Uśmiechnąłem się szeroko, skinąwszy delikatnie głową.
- Byłoby mi naprawdę miło - przyznałem, zerkając na szatynkę. - Chętnie przeczytam jakąś dobrą książkę...
Naszą rozmowę przerwał donośny dźwięk szkolnego dzwonka, niosący się
echem po korytarzu. Skrzywiłem się nieznacznie, gdyż bębenki w moich
uszach wyraźnie nie były zadowolone z owego przeraźliwie głośnego
odgłosu. Zarówno ja, jak i Isil wstaliśmy niemalże równocześnie, przez
co ukazała się nasza różnica wzrostu. Dziewczyna uniosła zszokowana
głowę, aby móc mi się lepiej przyjrzeć. Ja natomiast spoglądałem na nią z
góry, co musiało wprawić ją w lekkie zakłopotanie. Wśród reszty uczniów
stojących za nami rozległ się wesoły szmer, dotyczący zapewne naszej
dwójki. ,,Widzicie to? Ale się dobrali!" czy ,,Między nimi jest chyba z
pół metra różnicy!" Isil wbiła wzrok w ziemię, czerwieniąc się jak
przysłowiowy burak. Wreszcie weszliśmy do sali i ponownie zajęliśmy
swoje miejsca. Francuski. Na luzie, potrafię biegle posługiwać się tym
językiem od dawna, więc na tych lekcjach mogę sobie spokojnie wyluzować.
Dyskretnie wyciągnąłem z plecaka paczkę żelków i wziąłem jednego do
ust. Ukrywając jedzenie pod ławką, zwróciłem się do mojej
'współlokatorki'.
- Chcesz? - szepnąłem, potrząsając dla zachęty opakowaniem.
Isil zrobiła wielkie oczy, patrząc na mnie z niedowierzaniem. To aż taka rzadkość tutaj?
- Będziemy mieli kłopoty... - pisnęła.
- Conner! - usłyszałem nagle głos nauczyciela. - Może zechciałbyś zdradzić nam ile nauczyłeś się z dzisiejszej lekcji, co?
Kątem oka dostrzegłem spanikowane spojrzenie ciemnowłosej.

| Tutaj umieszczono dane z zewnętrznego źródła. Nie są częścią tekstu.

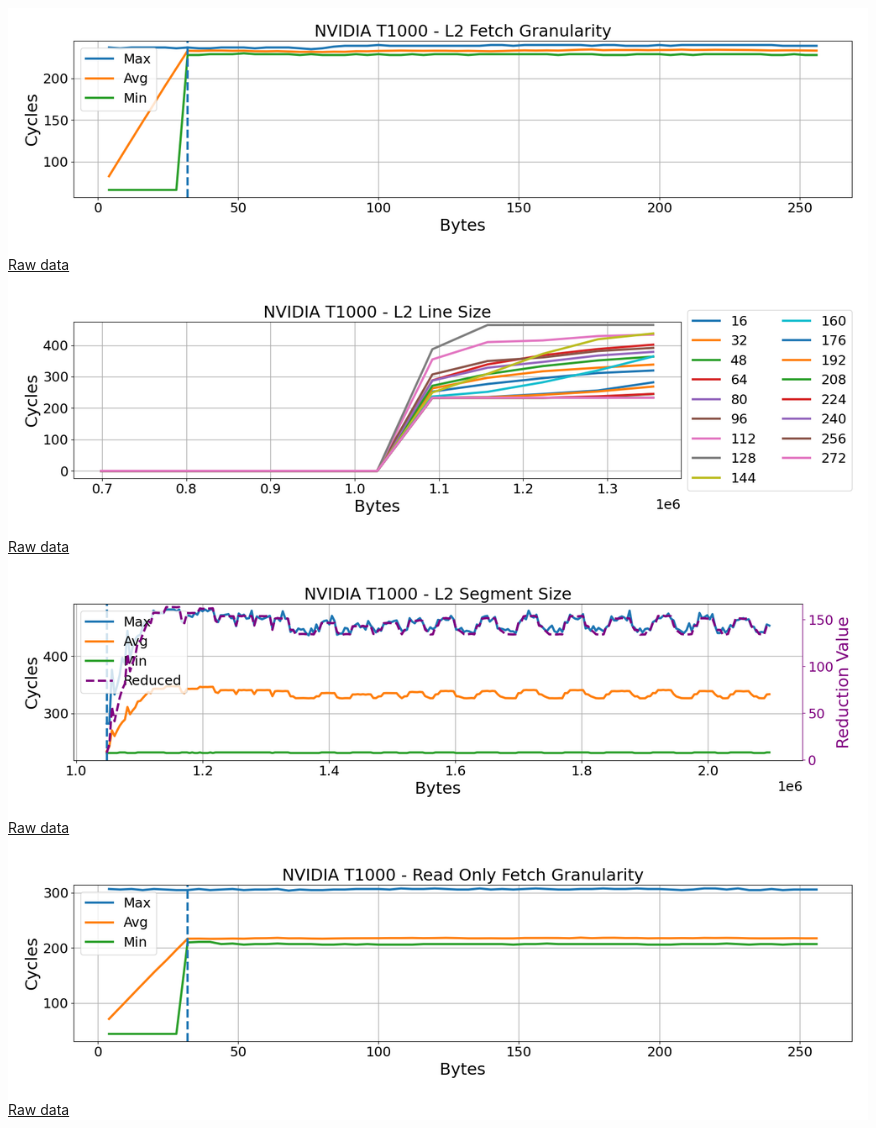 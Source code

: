 ![NVIDIA T1000 - L2 Fetch Granularity](./NVIDIA%20T1000%20-%20L2%20Fetch%20Granularity.png)
[Raw data](./NVIDIA%20T1000%20-%20L2%20Fetch%20Granularity.txt)

![NVIDIA T1000 - L2 Line Size](./NVIDIA%20T1000%20-%20L2%20Line%20Size.png)
[Raw data](./NVIDIA%20T1000%20-%20L2%20Line%20Size.txt)

![NVIDIA T1000 - L2 Segment Size](./NVIDIA%20T1000%20-%20L2%20Segment%20Size.png)
[Raw data](./NVIDIA%20T1000%20-%20L2%20Segment%20Size.txt)

![NVIDIA T1000 - Read Only Fetch Granularity](./NVIDIA%20T1000%20-%20Read%20Only%20Fetch%20Granularity.png)
[Raw data](./NVIDIA%20T1000%20-%20Read%20Only%20Fetch%20Granularity.txt)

Bez dłuższego
zwlekania podniosłam się z miejsca i bez trudu odpowiedziałem na
wszystkie pytania nauczyciela.
- O proszę, czyli jednak źle cię oceniłem - mruknął z uśmiechem oraz
nutą podziwu w głosie. - No dobrze, kontynuujemy lekcję. Na przyszły
tydzień macie przygotować projekt, szczegóły są zapisane na tablicy.
Radzę szybko przepisywać, żeby nie było żadnych wątpliwości. Dobierzcie
się w pary, tak jak siedzicie - zarządził, po czym równo z dzwonkiem na
przerwę zaczął pakować swoje graty do teczki.